И с этими словами он макал свои потрескавшиеся пальцы в сыту – воду, подслащенную медом, – и кропил на огонь. А меду дед принес из лесу, внизу коего они однажды причалили. Взял веревку, котел, топор и ушел, наказав ждать, а чуть что – бежать в заросли и там таиться и отзываться токмо на волчий трехкратный вой. И долго не приходил. Лодку они затащили на первый ярус берега, спрятали в тростниках, и Спиридон там сидел и ожидал. И видел и слышал мужиков в длинной однодеревке, они куда-то плыли сверху. В лодке лежали мешки с чем-то. Мужики в серых рубахах и шапках хорошо гребли. Может, что везли на продажу на торг в Смоленске.

И как проплывали мимо, один курносый мужик вдруг перестал грести, повернул голову вправо, влево… и будто принюхивался, потом остро глянул на песчаный берег, но дед Мухояр за собой все следы водою смыл, и тогда мужик снова принялся грести. И лодка ушла дальше, скрылась.

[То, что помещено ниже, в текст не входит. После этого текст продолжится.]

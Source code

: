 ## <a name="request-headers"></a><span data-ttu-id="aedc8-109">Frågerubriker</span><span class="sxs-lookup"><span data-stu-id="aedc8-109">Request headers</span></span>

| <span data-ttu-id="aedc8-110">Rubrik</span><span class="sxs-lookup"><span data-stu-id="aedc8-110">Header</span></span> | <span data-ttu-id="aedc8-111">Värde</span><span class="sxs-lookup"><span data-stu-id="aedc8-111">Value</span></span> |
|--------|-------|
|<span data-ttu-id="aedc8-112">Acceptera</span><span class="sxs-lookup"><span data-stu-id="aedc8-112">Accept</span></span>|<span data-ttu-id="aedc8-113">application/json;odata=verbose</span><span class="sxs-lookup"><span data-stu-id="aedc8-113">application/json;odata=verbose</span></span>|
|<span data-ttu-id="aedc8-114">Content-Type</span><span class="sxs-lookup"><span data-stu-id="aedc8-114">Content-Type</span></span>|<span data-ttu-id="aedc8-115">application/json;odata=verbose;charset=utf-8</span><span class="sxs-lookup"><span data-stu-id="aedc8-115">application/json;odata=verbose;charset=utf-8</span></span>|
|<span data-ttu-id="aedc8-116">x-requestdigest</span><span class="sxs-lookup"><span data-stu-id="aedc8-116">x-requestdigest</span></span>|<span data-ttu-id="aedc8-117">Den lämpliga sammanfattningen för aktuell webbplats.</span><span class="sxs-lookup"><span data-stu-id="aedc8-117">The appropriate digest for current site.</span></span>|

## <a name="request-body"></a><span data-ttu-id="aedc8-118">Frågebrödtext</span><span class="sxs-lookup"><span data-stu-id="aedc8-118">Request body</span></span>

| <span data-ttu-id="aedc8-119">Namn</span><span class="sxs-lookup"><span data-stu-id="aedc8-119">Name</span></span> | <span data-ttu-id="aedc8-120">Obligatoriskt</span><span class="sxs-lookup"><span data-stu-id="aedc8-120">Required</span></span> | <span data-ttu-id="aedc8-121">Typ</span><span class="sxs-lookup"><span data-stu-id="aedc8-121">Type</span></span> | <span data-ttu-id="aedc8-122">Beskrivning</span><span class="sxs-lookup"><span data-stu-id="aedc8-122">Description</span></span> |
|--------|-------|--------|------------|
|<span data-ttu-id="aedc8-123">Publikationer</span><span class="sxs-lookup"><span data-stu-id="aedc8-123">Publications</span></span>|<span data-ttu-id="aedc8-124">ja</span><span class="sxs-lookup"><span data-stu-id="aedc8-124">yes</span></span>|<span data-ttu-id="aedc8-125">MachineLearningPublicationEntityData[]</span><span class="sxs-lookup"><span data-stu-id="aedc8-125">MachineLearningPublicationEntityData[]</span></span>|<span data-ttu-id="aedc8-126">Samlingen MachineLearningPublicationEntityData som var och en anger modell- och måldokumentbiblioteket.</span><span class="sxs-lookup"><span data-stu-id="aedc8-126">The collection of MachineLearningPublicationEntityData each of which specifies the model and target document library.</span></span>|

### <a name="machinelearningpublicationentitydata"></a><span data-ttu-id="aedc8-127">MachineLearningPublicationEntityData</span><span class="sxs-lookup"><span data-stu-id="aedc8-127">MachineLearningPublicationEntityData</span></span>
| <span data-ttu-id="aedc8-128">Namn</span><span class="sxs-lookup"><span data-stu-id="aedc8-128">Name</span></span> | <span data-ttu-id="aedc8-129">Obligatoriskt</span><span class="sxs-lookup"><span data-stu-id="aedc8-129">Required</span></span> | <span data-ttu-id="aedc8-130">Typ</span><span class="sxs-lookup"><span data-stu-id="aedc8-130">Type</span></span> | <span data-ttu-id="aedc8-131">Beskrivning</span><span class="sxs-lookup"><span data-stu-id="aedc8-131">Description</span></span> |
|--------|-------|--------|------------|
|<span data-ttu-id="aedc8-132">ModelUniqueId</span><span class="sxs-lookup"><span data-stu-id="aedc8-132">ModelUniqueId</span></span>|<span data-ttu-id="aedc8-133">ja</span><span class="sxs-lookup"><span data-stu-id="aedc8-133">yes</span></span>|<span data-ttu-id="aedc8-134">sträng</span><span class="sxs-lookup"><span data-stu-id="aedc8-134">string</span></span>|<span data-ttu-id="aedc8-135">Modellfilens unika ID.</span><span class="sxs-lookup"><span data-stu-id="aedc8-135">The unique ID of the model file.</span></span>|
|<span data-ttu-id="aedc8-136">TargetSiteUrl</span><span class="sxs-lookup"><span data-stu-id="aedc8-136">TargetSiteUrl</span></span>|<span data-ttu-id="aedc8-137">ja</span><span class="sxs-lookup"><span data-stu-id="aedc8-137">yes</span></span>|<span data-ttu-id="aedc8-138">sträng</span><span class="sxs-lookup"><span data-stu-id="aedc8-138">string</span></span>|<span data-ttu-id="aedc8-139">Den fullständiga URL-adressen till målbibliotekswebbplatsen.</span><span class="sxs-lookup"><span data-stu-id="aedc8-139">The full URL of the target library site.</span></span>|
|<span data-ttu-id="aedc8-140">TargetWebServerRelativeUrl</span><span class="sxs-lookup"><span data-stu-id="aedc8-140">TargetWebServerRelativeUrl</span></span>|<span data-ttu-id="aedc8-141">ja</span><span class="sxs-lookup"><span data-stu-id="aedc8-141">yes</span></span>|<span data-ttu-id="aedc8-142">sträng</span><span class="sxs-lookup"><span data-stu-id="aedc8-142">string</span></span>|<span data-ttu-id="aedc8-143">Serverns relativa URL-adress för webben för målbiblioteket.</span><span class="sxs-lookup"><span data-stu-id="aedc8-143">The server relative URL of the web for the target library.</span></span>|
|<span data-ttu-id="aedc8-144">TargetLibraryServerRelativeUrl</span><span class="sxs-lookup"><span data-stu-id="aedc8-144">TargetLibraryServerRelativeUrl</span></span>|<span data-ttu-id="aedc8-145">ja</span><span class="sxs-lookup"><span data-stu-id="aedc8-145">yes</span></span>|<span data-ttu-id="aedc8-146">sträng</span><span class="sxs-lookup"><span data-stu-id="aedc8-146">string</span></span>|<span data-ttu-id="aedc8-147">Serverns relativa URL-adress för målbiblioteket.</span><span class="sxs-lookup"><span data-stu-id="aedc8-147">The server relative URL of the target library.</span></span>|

Но Спиридон их и не боялся. Кто тут мог ведать о побеге Хорта, о том, что ему пособляли два мальца, Чубарый да немко?.. Правда, если бы они снизу шли – то уже могли быть и догонщиками. А возвращаться Сычонку никак не хотелось. Его тоже захватила вера Мухояра. Да и увидеть тот волшебный родник – это же большая удача. Даже если и не сказочный-то, но могучий, коли из него три великие реки-то изливаются.

И будь что будет.

А вечерело, ласточки в гнездах в обрывистом глиняном береге напротив в своих гнездах закрывались, и отдаленно скрипели гусли-журавли, и тут, конечно, мальчик думал про того Ермилу Луча. И снова думал о догонщиках, о Хорте, обо всем случившемся. Да не станут так долго-то гнаться смольняне. И никто ведь и не ведает, куда они пропали… Если только родич из Немыкарей, Свинья Лучко, не скажет… Или Гостена… А она что знает? Ушли да ушли…

Где же дед? Мальчик слышал, что прежде он бортничеством и промышлял. Вот и опять наладился. Но мальчику он наказал отвечать, если кто углядит лодку и весь их скарб, что, мол, дедушка охотничает, и ни слова про мед! Ни-ни! И дед на прощанье погрозил своим крупным пальцем в трещинках. Охоту в чужих краях могли и простить, а бортничество – нет, за это и голову дегтем намажут, аки медом, то ли смолой, да и подожгут.

И уже тянуло от Днепра прохладой. Пролаяла собакой летучей Переплутом цапля. Ударил в воде хвостом бобер. Солнце угасало на макушках высоких елей с золотыми шишками. Мальчик встал и прошел в тростниках, потом взобрался на другой ярус берега. Тут было ровно. Всюду пестрели цветы. Открывались просторы противоположного берега. Вдали, над лугами, плавно возвышался холм, и на том холме стояла весь. Тонкие дымки вверх струились, озаренные солнцем. Что за весь? Далёко ли они с дедом забрались?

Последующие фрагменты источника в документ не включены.